This week, I started to develop a sign-in flow using Axum.

Sign-in

A basic sign-in flow should perform the following:

  1. Access database for users.
  2. Use a hashing algorithm, such as bcrypt, to verify the hash.
  3. Update the session database.
  4. Respond with the session key.

I started building this flow using Axum, referencing The code for TechEmpower’s Framework Benchmarks for database access. I have tried to create a suitable development database using migrate, with difficulties.

Even with the extra work, it is refreshing to develop a smaller application in an isolated context. It is convenient to use SQL directly, thus freeing the database schema from restrictions of ORMs. Working directly with HTTP and SQL also reduces application overhead, enabling even Python and JavaScript solutions to perform well.

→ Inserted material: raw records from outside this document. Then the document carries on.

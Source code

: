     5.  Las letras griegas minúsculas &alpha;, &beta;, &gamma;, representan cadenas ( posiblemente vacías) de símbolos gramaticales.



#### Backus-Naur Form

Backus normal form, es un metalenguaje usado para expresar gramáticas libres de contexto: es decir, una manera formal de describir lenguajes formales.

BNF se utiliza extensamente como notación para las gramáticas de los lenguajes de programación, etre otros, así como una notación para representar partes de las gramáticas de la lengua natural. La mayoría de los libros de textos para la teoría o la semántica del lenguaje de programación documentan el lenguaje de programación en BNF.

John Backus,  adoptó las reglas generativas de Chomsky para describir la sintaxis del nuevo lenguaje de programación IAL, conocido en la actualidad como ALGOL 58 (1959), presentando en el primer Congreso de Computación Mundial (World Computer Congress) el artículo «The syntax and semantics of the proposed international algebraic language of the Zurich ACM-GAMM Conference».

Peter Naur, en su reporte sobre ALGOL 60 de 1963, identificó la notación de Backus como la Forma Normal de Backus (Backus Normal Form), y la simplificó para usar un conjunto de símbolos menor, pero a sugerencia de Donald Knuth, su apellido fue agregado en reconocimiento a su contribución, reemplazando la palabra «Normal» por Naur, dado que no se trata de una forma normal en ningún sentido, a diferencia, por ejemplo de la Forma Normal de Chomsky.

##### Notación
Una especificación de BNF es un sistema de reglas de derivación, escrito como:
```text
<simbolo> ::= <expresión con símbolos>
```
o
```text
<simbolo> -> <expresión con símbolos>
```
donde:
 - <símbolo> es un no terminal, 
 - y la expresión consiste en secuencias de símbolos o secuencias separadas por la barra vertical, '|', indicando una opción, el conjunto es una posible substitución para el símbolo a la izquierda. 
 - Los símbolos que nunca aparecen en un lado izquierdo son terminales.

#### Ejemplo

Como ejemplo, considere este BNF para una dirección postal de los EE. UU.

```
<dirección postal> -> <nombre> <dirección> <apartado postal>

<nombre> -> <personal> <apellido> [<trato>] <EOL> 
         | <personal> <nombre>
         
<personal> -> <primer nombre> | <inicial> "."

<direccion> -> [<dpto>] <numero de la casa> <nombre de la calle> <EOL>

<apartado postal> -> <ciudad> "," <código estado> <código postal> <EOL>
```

TODO: authentication middleware

Later, every protected route should look up the session key included with the request. Normally, this is handled in middleware, but, with Rust’s strict typing, I wasn’t sure how to provide user data to controllers.

Axum’s documentation recommends using extensions for authentication. Other examples show sharing state with handlers and passing state from middleware to handlers.

I intend to build the middleware myself, referencing axum-login, an existing crate that handles authentication, and Tower’s Building a middleware from scratch.

Next week

I will finish implementing authentication, though without middleware.